Given \(y = x \sqrt{2x+3}\), identify the two functions as \(f(x) = x\) and \(g(x) = \sqrt{2x+3}\)

Apply the Product Rule which is \((f \cdot g)'=f'g+fg'\) for \(y=x \sqrt{2x+3}\). Now calculate the derivative of \(f(x) = x\), which is \(f'(x) = 1\).

The function \(g(x) = \sqrt{2x+3}\) is a composite function, so the Chain Rule will be used for differentiation. The Chain Rule is \((f(g(x)))' = f'(g(x)) \cdot g'(x)\).

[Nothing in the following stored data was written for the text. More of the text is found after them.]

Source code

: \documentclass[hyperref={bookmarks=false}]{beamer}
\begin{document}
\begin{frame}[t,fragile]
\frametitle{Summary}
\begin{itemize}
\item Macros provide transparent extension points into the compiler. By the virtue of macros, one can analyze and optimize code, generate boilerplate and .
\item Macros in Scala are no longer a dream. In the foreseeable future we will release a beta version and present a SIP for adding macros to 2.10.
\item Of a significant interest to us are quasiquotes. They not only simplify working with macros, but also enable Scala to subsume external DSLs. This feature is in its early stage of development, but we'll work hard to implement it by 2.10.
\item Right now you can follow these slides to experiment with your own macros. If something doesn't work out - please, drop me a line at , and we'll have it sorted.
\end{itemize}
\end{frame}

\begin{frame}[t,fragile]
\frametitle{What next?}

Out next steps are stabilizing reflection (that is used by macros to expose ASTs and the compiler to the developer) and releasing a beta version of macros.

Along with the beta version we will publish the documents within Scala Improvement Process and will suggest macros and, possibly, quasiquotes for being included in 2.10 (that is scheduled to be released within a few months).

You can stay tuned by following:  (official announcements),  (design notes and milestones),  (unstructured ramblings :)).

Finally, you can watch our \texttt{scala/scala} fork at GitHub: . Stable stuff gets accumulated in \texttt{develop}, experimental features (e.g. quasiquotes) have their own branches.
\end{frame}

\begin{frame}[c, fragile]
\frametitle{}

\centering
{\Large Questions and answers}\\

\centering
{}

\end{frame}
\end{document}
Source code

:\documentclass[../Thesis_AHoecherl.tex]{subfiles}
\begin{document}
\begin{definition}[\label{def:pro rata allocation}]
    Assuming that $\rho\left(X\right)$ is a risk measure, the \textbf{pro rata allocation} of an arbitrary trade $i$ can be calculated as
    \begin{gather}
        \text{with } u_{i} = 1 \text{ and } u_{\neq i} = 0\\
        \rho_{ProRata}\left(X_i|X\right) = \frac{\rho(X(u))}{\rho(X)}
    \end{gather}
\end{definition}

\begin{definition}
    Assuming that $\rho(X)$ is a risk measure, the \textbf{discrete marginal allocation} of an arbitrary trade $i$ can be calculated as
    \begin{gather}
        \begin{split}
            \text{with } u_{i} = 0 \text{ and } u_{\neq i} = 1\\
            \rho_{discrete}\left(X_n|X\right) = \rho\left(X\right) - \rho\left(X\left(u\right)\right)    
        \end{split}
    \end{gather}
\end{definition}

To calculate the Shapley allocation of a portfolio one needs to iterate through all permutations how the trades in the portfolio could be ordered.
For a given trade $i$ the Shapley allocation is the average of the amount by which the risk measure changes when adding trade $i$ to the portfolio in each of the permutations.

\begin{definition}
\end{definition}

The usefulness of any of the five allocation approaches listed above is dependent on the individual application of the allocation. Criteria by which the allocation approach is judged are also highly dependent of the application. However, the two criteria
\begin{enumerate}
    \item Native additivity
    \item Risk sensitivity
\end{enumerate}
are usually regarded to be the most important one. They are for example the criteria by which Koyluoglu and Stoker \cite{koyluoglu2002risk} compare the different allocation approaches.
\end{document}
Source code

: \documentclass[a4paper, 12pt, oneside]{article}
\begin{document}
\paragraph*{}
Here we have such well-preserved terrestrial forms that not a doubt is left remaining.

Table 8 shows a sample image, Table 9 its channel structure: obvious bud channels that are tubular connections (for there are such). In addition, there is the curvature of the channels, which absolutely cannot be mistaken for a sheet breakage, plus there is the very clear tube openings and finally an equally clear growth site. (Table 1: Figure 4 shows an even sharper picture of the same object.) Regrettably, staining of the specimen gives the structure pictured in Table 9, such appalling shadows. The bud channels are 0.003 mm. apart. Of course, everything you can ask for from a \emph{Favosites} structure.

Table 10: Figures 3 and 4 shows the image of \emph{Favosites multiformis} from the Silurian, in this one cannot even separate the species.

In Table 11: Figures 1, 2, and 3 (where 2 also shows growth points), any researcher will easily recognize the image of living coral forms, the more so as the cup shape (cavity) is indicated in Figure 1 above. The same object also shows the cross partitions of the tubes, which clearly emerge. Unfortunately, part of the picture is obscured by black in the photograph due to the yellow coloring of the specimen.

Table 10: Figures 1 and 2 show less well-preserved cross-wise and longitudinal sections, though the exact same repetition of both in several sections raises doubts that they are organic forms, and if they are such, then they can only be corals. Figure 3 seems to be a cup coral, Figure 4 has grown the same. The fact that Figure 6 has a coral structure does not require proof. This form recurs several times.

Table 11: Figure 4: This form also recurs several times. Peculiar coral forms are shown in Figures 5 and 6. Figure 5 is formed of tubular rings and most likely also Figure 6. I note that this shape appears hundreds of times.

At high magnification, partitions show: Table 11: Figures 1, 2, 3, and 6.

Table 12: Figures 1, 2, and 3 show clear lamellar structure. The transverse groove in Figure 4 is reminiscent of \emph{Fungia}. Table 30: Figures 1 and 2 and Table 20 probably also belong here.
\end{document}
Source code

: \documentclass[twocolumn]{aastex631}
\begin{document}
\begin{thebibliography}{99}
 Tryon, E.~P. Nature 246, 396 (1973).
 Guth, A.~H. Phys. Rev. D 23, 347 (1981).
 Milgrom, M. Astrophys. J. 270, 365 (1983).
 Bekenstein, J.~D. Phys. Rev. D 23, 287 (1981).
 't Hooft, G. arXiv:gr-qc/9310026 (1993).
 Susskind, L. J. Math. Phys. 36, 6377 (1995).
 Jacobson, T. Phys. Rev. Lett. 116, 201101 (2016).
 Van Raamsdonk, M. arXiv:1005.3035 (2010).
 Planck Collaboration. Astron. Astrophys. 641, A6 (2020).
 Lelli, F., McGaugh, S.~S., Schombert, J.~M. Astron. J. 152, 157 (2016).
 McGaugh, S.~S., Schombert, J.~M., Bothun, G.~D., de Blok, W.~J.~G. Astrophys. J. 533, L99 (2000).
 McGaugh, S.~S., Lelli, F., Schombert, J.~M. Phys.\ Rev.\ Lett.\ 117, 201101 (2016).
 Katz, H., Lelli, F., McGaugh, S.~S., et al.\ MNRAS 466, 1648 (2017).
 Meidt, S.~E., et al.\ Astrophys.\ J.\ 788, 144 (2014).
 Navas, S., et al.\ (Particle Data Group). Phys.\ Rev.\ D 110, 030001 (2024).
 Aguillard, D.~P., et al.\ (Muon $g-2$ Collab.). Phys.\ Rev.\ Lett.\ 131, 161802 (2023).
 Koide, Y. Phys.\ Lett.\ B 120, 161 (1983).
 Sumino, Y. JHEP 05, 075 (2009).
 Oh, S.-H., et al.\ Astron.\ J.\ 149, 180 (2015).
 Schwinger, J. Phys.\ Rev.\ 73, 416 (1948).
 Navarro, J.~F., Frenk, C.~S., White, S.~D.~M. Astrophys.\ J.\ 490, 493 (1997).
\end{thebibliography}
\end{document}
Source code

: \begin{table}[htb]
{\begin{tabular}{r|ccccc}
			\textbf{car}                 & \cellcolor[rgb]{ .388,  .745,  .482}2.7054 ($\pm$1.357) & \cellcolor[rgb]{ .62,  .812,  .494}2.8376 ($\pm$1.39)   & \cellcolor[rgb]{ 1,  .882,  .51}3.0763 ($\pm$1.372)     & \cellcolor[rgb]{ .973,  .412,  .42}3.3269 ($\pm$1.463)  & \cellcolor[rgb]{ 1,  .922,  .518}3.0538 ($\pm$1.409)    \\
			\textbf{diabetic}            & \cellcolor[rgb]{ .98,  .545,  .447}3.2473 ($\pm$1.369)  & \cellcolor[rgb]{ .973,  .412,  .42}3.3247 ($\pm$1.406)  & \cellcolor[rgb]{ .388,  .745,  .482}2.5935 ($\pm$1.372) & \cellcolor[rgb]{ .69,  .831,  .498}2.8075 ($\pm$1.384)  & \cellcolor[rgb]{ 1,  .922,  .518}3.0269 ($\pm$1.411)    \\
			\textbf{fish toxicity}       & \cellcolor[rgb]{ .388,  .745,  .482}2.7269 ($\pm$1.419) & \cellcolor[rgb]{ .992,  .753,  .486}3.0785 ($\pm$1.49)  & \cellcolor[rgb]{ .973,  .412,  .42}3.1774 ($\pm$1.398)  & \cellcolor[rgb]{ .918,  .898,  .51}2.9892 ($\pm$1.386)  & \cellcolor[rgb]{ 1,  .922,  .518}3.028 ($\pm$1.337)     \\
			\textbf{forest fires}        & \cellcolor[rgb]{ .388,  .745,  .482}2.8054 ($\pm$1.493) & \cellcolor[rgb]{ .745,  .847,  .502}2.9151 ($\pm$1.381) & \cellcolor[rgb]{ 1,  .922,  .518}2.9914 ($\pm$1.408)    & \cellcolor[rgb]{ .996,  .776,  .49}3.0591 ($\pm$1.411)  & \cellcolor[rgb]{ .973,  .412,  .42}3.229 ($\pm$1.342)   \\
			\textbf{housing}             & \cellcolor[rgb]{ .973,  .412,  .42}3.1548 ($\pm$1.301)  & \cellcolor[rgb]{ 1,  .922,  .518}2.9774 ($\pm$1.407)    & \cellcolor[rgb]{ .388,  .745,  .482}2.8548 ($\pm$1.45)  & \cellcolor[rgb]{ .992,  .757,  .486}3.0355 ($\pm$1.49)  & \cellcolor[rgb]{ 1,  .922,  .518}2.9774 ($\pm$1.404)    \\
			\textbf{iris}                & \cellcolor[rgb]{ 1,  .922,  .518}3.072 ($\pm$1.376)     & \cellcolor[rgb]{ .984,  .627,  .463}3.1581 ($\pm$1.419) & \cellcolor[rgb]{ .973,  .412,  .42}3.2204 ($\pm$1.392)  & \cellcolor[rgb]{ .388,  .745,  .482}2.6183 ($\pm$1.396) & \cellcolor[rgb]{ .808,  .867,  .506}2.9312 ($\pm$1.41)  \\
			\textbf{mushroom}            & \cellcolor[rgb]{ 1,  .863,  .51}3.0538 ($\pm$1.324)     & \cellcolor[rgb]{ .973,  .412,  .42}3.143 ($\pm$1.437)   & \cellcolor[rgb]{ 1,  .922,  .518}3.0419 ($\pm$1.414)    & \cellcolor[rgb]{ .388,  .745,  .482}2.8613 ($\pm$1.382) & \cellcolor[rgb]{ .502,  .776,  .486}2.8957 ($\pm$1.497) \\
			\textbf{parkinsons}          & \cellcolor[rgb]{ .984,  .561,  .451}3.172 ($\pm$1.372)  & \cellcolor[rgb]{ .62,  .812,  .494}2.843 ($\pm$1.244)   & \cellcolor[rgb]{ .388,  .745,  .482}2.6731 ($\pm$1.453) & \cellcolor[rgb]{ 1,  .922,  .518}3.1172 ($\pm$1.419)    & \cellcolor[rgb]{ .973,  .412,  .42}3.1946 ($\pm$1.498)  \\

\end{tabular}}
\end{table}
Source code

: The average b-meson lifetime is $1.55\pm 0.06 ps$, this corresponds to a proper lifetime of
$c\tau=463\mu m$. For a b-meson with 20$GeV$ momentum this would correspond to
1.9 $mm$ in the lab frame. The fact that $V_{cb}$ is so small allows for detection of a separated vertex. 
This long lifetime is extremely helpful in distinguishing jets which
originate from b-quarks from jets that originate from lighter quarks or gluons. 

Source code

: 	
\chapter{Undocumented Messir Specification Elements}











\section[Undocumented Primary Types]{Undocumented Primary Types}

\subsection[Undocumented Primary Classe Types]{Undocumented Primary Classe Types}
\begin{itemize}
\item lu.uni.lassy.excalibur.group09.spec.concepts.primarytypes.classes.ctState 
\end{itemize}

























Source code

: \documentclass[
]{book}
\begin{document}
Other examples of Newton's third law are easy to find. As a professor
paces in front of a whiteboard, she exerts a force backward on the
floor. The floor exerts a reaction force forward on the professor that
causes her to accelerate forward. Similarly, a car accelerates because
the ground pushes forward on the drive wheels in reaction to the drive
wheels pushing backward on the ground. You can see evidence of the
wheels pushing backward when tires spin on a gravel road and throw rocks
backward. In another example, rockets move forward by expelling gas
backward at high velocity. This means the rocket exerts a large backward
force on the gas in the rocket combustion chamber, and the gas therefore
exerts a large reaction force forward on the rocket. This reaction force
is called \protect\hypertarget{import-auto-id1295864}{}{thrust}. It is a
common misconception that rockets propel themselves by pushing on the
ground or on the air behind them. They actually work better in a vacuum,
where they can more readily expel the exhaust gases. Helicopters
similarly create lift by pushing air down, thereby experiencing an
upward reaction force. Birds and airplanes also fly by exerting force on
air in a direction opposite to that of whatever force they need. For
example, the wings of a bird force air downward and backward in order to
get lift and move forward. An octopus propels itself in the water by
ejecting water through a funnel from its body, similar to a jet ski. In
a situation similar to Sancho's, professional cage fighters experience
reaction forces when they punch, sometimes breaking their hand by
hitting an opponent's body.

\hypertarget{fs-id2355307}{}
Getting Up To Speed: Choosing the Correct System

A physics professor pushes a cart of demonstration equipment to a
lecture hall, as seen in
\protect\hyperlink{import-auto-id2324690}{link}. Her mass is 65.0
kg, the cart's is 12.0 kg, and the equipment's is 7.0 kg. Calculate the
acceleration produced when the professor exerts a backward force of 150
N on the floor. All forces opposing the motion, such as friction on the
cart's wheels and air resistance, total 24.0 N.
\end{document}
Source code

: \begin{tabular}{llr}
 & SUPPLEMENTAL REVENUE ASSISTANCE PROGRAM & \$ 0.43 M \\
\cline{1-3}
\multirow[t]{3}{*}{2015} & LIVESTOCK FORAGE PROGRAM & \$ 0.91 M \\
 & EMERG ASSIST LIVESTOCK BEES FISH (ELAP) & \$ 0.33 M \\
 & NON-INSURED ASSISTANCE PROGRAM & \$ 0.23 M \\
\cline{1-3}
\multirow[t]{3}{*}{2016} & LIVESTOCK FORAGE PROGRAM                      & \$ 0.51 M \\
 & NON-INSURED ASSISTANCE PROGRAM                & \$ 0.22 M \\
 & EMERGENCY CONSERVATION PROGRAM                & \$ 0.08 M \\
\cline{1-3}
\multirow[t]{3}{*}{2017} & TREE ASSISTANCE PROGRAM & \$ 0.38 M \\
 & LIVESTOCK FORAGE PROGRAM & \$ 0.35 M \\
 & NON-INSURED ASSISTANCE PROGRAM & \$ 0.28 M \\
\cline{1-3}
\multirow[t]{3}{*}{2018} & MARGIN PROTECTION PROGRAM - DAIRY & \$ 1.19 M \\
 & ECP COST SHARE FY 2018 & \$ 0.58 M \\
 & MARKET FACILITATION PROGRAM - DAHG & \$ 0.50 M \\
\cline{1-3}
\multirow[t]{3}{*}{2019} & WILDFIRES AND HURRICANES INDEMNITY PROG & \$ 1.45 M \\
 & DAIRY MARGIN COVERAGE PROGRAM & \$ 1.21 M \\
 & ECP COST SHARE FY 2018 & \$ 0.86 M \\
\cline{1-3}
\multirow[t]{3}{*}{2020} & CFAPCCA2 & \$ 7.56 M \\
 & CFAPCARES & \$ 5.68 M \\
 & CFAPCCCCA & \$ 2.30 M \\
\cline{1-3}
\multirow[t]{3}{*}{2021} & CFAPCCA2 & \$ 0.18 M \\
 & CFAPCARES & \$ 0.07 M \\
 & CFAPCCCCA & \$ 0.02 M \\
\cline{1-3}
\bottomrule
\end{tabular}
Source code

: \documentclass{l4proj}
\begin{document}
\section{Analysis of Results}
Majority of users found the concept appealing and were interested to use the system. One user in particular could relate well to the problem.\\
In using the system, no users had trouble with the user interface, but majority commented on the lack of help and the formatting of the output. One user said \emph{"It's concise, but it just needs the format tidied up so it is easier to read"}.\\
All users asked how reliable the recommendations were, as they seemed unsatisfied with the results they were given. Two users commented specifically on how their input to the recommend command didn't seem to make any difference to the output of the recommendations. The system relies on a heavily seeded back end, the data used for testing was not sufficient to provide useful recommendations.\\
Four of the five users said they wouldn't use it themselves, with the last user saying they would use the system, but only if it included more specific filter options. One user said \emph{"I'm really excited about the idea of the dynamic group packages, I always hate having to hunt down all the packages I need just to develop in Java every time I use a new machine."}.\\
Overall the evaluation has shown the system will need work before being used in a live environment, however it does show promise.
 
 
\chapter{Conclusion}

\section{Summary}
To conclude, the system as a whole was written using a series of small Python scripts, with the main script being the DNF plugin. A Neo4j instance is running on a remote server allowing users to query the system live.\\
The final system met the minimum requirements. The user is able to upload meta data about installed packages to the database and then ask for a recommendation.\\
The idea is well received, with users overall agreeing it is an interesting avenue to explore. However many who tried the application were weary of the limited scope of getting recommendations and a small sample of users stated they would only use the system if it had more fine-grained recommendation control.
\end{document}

Rewrite the function in the form \(g(x) = (2x + 3)^{0.5}\), then apply the Chain Rule. Derive the outer function first keeping the inner function as is, then derive the inner function. Doing this gives us \(g'(x) = 0.5\cdot(2x+3)^{-0.5} \cdot 2\).

Combine the derivatives of \(f(x)\) and \(g(x)\) according to the Product Rule. Thus, \(y' = f'g+fg' = 1 \cdot \sqrt{2x+3} + x \cdot 0.5 \cdot (2x+3)^{-0.5} \cdot 2\). Simplify this to get \(y'(x) = \sqrt{2x+3} + \frac{x}{\sqrt{2x+3}}\).